On November 11, 2025, the Company entered into a Deed of Undertaking (the “Deed of Undertaking”) with Glencore. Pursuant to the terms of the Deed of Undertaking, the Company agreed to provide Glencore with an irrevocable and exclusive right of first and last refusal to purchase up to 100% of the Materials, as well as any other materials, metals and/or byproducts produced and/or derived from the Company’s La Cobaltera and El Cofre project areas in Chile, for the life of mine. In the future, if and when Glencore agrees to purchase Materials under this arrangement, the terms of any purchases will be as set forth in an offtake contract to be entered into between the parties.

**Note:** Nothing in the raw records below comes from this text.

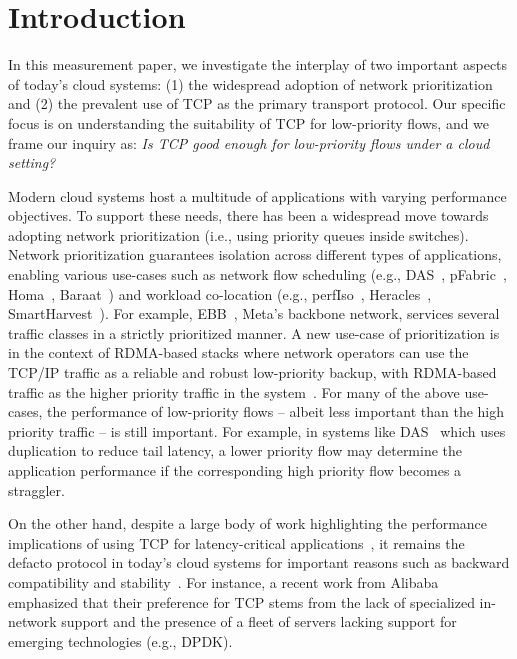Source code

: \section{Introduction}
\label{sec:intro}

In this measurement paper, we investigate the interplay of two important aspects of today's cloud systems: (1) the widespread adoption of network prioritization and (2) the prevalent use of TCP as the primary transport protocol.
Our specific focus is on understanding the suitability of TCP for low-priority flows, and we frame our inquiry as: \textit{Is TCP good enough for low-priority flows under a cloud setting?}

Modern cloud systems host a multitude of applications with varying performance objectives.
To support these needs, there has been a widespread move towards adopting network prioritization (i.e., using priority queues inside switches). 
Network prioritization guarantees isolation across different types of applications, enabling various use-cases such as network flow scheduling (e.g., DAS~\cite{das}, pFabric~\cite{pfabric}, Homa~\cite{homa}, Baraat~\cite{baraat}) and workload co-location (e.g., perfIso~\cite{perfIso}, Heracles~\cite{heracles}, SmartHarvest~\cite{smart-harvest}).
For example, EBB~\cite{ebb}, Meta's backbone network, services several traffic classes in a strictly prioritized manner.
A new use-case of prioritization is in the context of RDMA-based stacks where network operators can use the TCP/IP traffic as a reliable and robust low-priority backup, with RDMA-based traffic as the higher priority traffic in the system~\cite{pangu}.
For many of the above use-cases, the performance of low-priority flows -- albeit less important than the high priority traffic -- is still important. 
For example, in systems like DAS~\cite{das} which uses duplication to reduce tail latency, a lower priority flow may determine the application performance if the corresponding high priority flow becomes a straggler. 

On the other hand, despite a large body of work highlighting the performance implications of using TCP for latency-critical applications~\cite{pdq,p3,pfabric,d2tcp,dctcp}, it remains the defacto protocol in today's cloud systems for important reasons such as backward compatibility and stability~\cite{morgan-stanley-nsdi15,accelnet,pangu,luna}. 
For instance, a recent work from Alibaba~\cite{luna} emphasized that their preference for TCP stems from the lack of specialized in-network support and the presence of a fleet of servers lacking support for emerging technologies (e.g., DPDK).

The Company expects that the price for the Materials will be mutually agreed upon by both parties no later than three months prior to commencement of deliveries, and will be based on a premium or discount to a prevailing benchmark price index, such as the Fastmarkets cobalt price index.

 

Item 9.01 Financial Statements and Exhibits.

 

(d) Exhibits.

 

Exhibit

Number

  Description

99.1

  Press release issued by Chilean Cobalt Corp. on November 13, 2025.
     
104   Cover Page Interactive Data File (embedded within the Inline XBRL document).

 

 

 

 

 2 

 

 

SIGNATURES

 

Pursuant to the requirements of the Securities Exchange Act of 1934, the registrant has duly caused this report to be signed on its behalf by the undersigned hereunto duly authorized.

 

  CHILEAN COBALT CORP
   
Dated: November 13, 2025 By: /s/ Duncan T. Blount
  Name: Duncan T. Blount
  Title: Chief Executive Officer

 

 

  

 

 

 

 

 

 

 

 

 

 

 

 

 

 

 

 

 

 

 3 

FAQ

What did COBA announce in its 8-K regarding Glencore?

COBA entered a Deed of Undertaking granting Glencore an irrevocable and exclusive right of first and last refusal to buy up to 100% of materials from La Cobaltera and El Cofre for the life of mine.

Which COBA projects are covered by the Glencore arrangement?

The arrangement covers materials derived from the La Cobaltera and El Cofre project areas in northern Chile.

Is there a binding offtake contract in place between COBA and Glencore?

Purchases, if and when agreed, will be made under future offtake contracts to be entered into by the parties.

How will pricing be determined under the COBA–Glencore arrangement?

Pricing is expected to be mutually agreed no later than three months before deliveries and based on a premium or discount to a benchmark such as the Fastmarkets cobalt price index.

What volume does Glencore have rights to under this agreement?

Glencore has rights to purchase up to 100% of cobalt and/or copper containing products and other materials from the covered projects for the life of mine.

Did COBA provide additional details via an exhibit?

Yes. A press release was furnished as Exhibit 99.1.